WORK INSTRUCTIONS | Scan the entries below for the word "mechanical", then copy each line that holds it.

[Opening INFORMATION PROVIDED section]

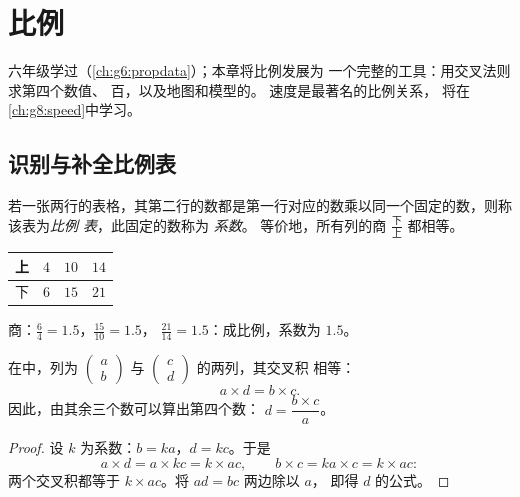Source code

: \chapter{比例}\label{ch:g7:prop}

六年级学过（\cref{ch:g6:propdata}）；本章将比例发展为
一个完整的工具：用交叉法则求第四个数值、
百，以及地图和模型的。
速度是最著名的比例关系，
将在\cref{ch:g8:speed}中学习。

\section{识别与补全比例表}

\begin{definition}[比例表]\label{def:g7:prop:table}
若一张两行的表格，其第二行的数都是第一行对应的数乘以同一个固定的数，则称该表为\emph{比例
表}，此固定的数称为
\emph{系数}。
等价地，所有列的商
$\frac{\text{下}}{\text{上}}$ 都相等。
\end{definition}

\begin{example}\label{ex:g7:prop:recognize}
\begin{center}
\renewcommand{\arraystretch}{1.3}
\begin{tabular}{l|ccc}
上 & $4$ & $10$ & $14$ \\
\hline
下 & $6$ & $15$ & $21$ \\
\end{tabular}
\end{center}
商：$\frac64 = 1.5$，$\frac{15}{10} = 1.5$，
$\frac{21}{14} = 1.5$：成比例，系数为 $1.5$。
\end{example}

\begin{theorem}[交叉法则]\label{thm:g7:prop:cross}
在中，列为 $\begin{pmatrix} a \\ b
\end{pmatrix}$ 与 $\begin{pmatrix} c \\ d \end{pmatrix}$ 的两列，其交叉积
相等：
\[
a \times d = b \times c .
\]
因此，由其余三个数可以算出第四个数：
$d = \dfrac{b \times c}{a}$。
\end{theorem}

\begin{proof}
设 $k$ 为系数：$b = ka$，$d = kc$。于是
\[
a \times d = a \times kc = k \times ac,
\qquad
b \times c = ka \times c = k \times ac :
\]
两个交叉积都等于 $k \times ac$。将 $ad = bc$ 两边除以 $a$，
即得 $d$ 的公式。
\end{proof}

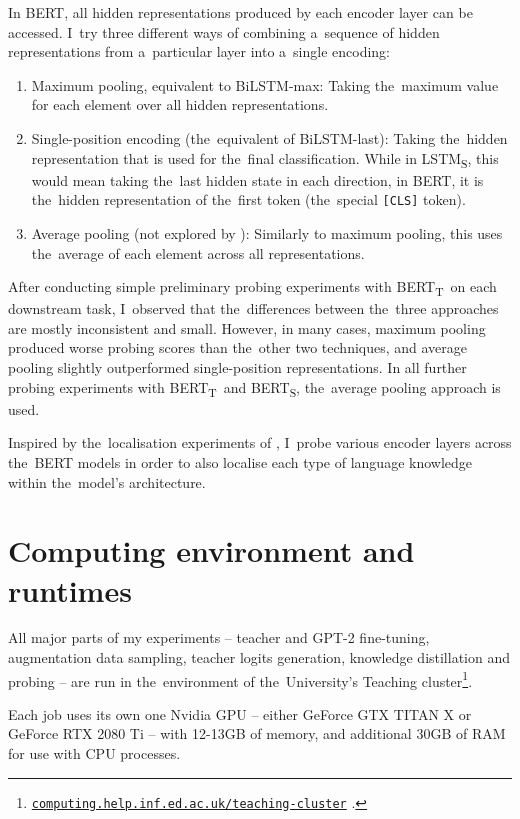 \documentclass[bsc,frontabs,singlespacing,parskip,deptreport]{infthesis}
\def\BERTT{BERT\textsubscript{T}}
\def\BERTS{BERT\textsubscript{S}}
\def\LSTMS{LSTM\textsubscript{S}}
\newcommand\rurl[1]{%
  \href{https://#1}{\nolinkurl{#1}}%
}
\begin{document}
{{{      In BERT, all hidden representations produced by each encoder layer can be accessed. I~try three different ways of combining a~sequence of hidden representations from a~particular layer into a~single encoding:
      \begin{enumerate}
        \item Maximum pooling, equivalent to BiLSTM-max: Taking the~maximum value for each element over all hidden representations.
        \item Single-position encoding (the~equivalent of BiLSTM-last): Taking the~hidden representation that is used for the~final classification. While in \LSTMS, this would mean taking the~last hidden state in each direction, in BERT, it is the~hidden representation of the~first token (the~special \verb|[CLS]| token).
        \item Average pooling (not explored by \citeauthor{Conneau_2018}): Similarly to maximum pooling, this uses the~average of each element across all representations.
      \end{enumerate}
      After conducting simple preliminary probing experiments with \BERTT~on each downstream task, I~observed that the~differences between the~three approaches are mostly inconsistent and small. However, in many cases, maximum pooling produced worse probing scores than the~other two techniques, and average pooling slightly outperformed single-position representations. In all further probing experiments with \BERTT~and \BERTS, the~average pooling approach is used.

      Inspired by the~localisation experiments of \citet{Tenney_2019b}, I~probe various encoder layers across the~BERT models in order to also localise each type of language knowledge within the~model's architecture.
    }
  }

  \section{Computing environment and runtimes}{
    All major parts of my experiments -- teacher and GPT-2 fine-tuning, augmentation data sampling, teacher logits generation, knowledge distillation and probing -- are run in the~environment of the~University's Teaching cluster\footnote{\rurl{computing.help.inf.ed.ac.uk/teaching-cluster}.}.

    Each job uses its own one Nvidia GPU -- either GeForce GTX TITAN X or GeForce RTX 2080 Ti -- with 12-13GB of memory, and additional 30GB of RAM for use with CPU processes.

}}
\end{document}

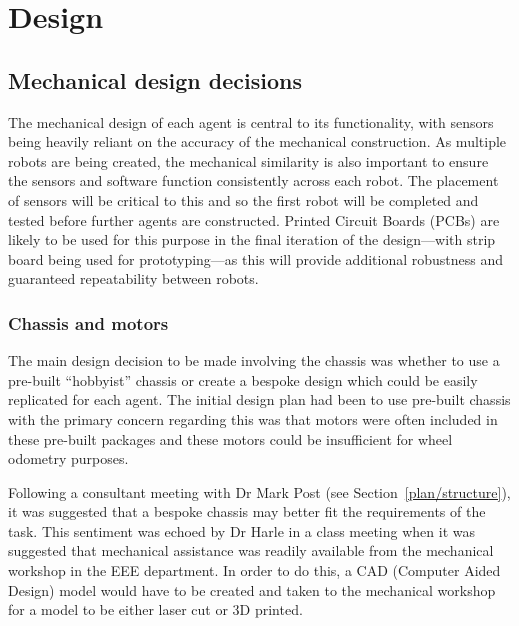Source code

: 
\section{Design}\label{design}
\thispagestyle{plain}

\subsection{Mechanical design decisions}\label{design/mechanical}

The mechanical design of each agent is central to its functionality, with sensors being heavily reliant on the accuracy of the mechanical
construction. As multiple robots are being created, the mechanical similarity is
also important to ensure the sensors and software function consistently across each robot. The placement of sensors will be critical to this and
so the first robot will be completed and tested before further agents are constructed.
Printed Circuit Boards (PCBs) are likely to be used for this purpose in the
final iteration of the design---with strip board being used for prototyping---as this will provide additional robustness and guaranteed
repeatability between robots.

\subsubsection{Chassis and motors}\label{design/mechanical/chassis}

The main design decision to be made involving the chassis was whether to
use a pre-built ``hobbyist'' chassis or create a bespoke design which could
be easily replicated for each agent. The initial design plan had been to
use pre-built chassis with the primary concern regarding this was that
motors were often included in these pre-built packages and these motors
could be insufficient for wheel odometry purposes.

Following a consultant meeting with Dr Mark Post (see Section~\ref{plan/structure}),
it was suggested that a bespoke chassis may better fit
the requirements of the task. This sentiment was echoed by Dr Harle in a
class meeting when it was suggested that mechanical assistance was readily
available from the mechanical workshop in the EEE department. In order to
do this, a CAD (Computer Aided Design) model would have to be created and
taken to the mechanical workshop for a model to be either laser cut or 3D
printed.

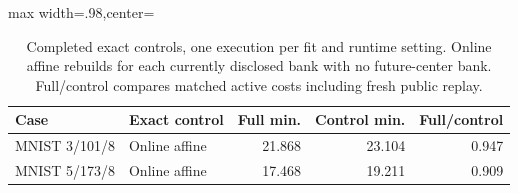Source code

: \begin{table}[tbp]
\centering
\caption{Completed exact controls, one execution per fit and runtime setting. Online affine rebuilds for each currently disclosed bank with no future-center bank. Full/control compares matched active costs including fresh public replay.}
\label{tab:optimized-exact}
\begin{adjustbox}{max width=.98\textwidth,center=\textwidth}
\begin{tabular}{llrrr}
\toprule
Case & Exact control & Full min. & Control min. & Full/control\\
\midrule
MNIST 3/101/8 & Online affine & 21.868 & 23.104 & 0.947\\
MNIST 5/173/8 & Online affine & 17.468 & 19.211 & 0.909\\
\bottomrule
\end{tabular}
\end{adjustbox}
\end{table}
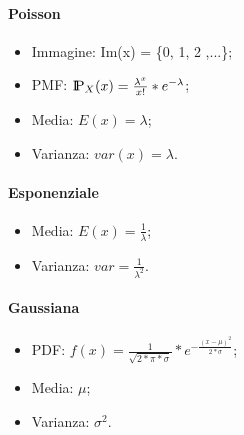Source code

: \paragraph{Poisson}

\begin{itemize}
    \item Immagine: Im(x) = \{0, 1, 2 ,...\};
    \item PMF: $\text{I\kern-0.2 em P}_X(x) = \frac{\lambda^x}{x!} * e^{-\lambda}$;
    \item Media: $E(x) = \lambda$;
    \item Varianza: $var(x) = \lambda$.
\end{itemize}

\paragraph{Esponenziale}

\begin{itemize}
    \item Media: $E(x) = \frac{1}{\lambda}$;
    \item Varianza: $var = \frac{1}{\lambda^2}$.
\end{itemize}

\paragraph{Gaussiana}

\begin{itemize}
    \item PDF: $f(x) = \frac{1}{\sqrt{2 * \pi * \sigma}} * e^{-\frac{(x - \mu)^2}{2 * \sigma}}$;
    \item Media: $\mu$;
    \item Varianza: $\sigma^2$.
\end{itemize}
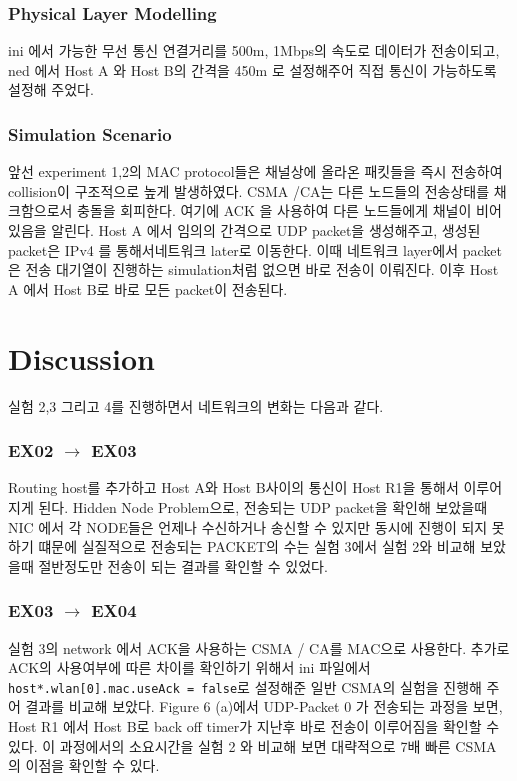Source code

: \vspace{-3mm}
    \subsubsection*{Physical Layer Modelling  }
    \vspace{-2mm}
    ini 에서 가능한 무선 통신 연결거리를 500m, 1Mbps의 속도로 데이터가 전송이되고, ned 에서 Host A 와 Host B의 간격을 450m 로 설정해주어 직접 통신이 가능하도록 설정해 주었다. 
\vspace{-1mm}
    \subsubsection*{Simulation Scenario }
    \vspace{-2mm}
    앞선 experiment 1,2의 MAC  protocol들은 채널상에 올라온 패킷들을 즉시 전송하여 collision이 구조적으로 높게 발생하였다. 
    CSMA /CA는 다른 노드들의 전송상태를 채크함으로서 충돌을 회피한다. 여기에 ACK 을 사용하여 다른 노드들에게 채널이 비어있음을 알린다.
    Host A 에서 임의의 간격으로 UDP packet을 생성해주고, 생성된 packet은 IPv4 를 통해서네트워크 later로 이동한다. 이때 네트워크 layer에서 packet은 전송 대기열이 진행하는 simulation처럼 없으면 바로 전송이 이뤄진다. 이후 Host A 에서 Host B로 바로 모든 packet이 전송된다. 
\section*{Discussion}
\vspace{-3mm}
실험 2,3 그리고 4를 진행하면서 네트워크의 변화는 다음과 같다. 
\vspace{-3mm}
    \subsubsection*{EX02 $\rightarrow$ EX03}
\vspace{-2mm}
Routing host를 추가하고 Host A와 Host B사이의 통신이 Host R1을 통해서 이루어지게 된다.
Hidden Node Problem으로, 전송되는 UDP packet을 확인해 보았을때 NIC 에서 각 NODE들은 언제나 수신하거나 송신할 수 있지만 동시에 진행이 되지 못하기 떄문에 실질적으로 전송되는 PACKET의 수는 실험 3에서 실험 2와 비교해 보았을때 절반정도만 전송이 되는 결과를 확인할 수 있었다. 
\vspace{-3mm}
    \subsubsection*{EX03 $\rightarrow$ EX04}
\vspace{-2mm}
실험 3의 network 에서 ACK을 사용하는 CSMA / CA를 MAC으로 사용한다. 추가로 ACK의 사용여부에 따른 차이를 확인하기 위해서 ini 파일에서 \texttt{host*.wlan[0].mac.useAck = false}로 설정해준 일반 CSMA의 실험을 진행해 주어 결과를 비교해 보았다. Figure 6 (a)에서 UDP-Packet 0 가 전송되는 과정을 보면, Host R1 에서 Host B로 back off timer가 지난후 바로 전송이 이루어짐을 확인할 수 있다. 이 과정에서의 소요시간을 실험 2 와 비교해 보면 대략적으로 7배 빠른 CSMA 의 이점을 확인할 수 있다.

[Closing INFORMATION PROVIDED section]

PROBLEM SOLUTION |
\subsection{Mechanical design decisions}\label{design/mechanical}
The mechanical design of each agent is central to its functionality, with sensors being heavily reliant on the accuracy of the mechanical
construction. As multiple robots are being created, the mechanical similarity is
\subsubsection{Chassis and motors}\label{design/mechanical/chassis}
class meeting when it was suggested that mechanical assistance was readily
available from the mechanical workshop in the EEE department. In order to
taken to the mechanical workshop for a model to be either laser cut or 3D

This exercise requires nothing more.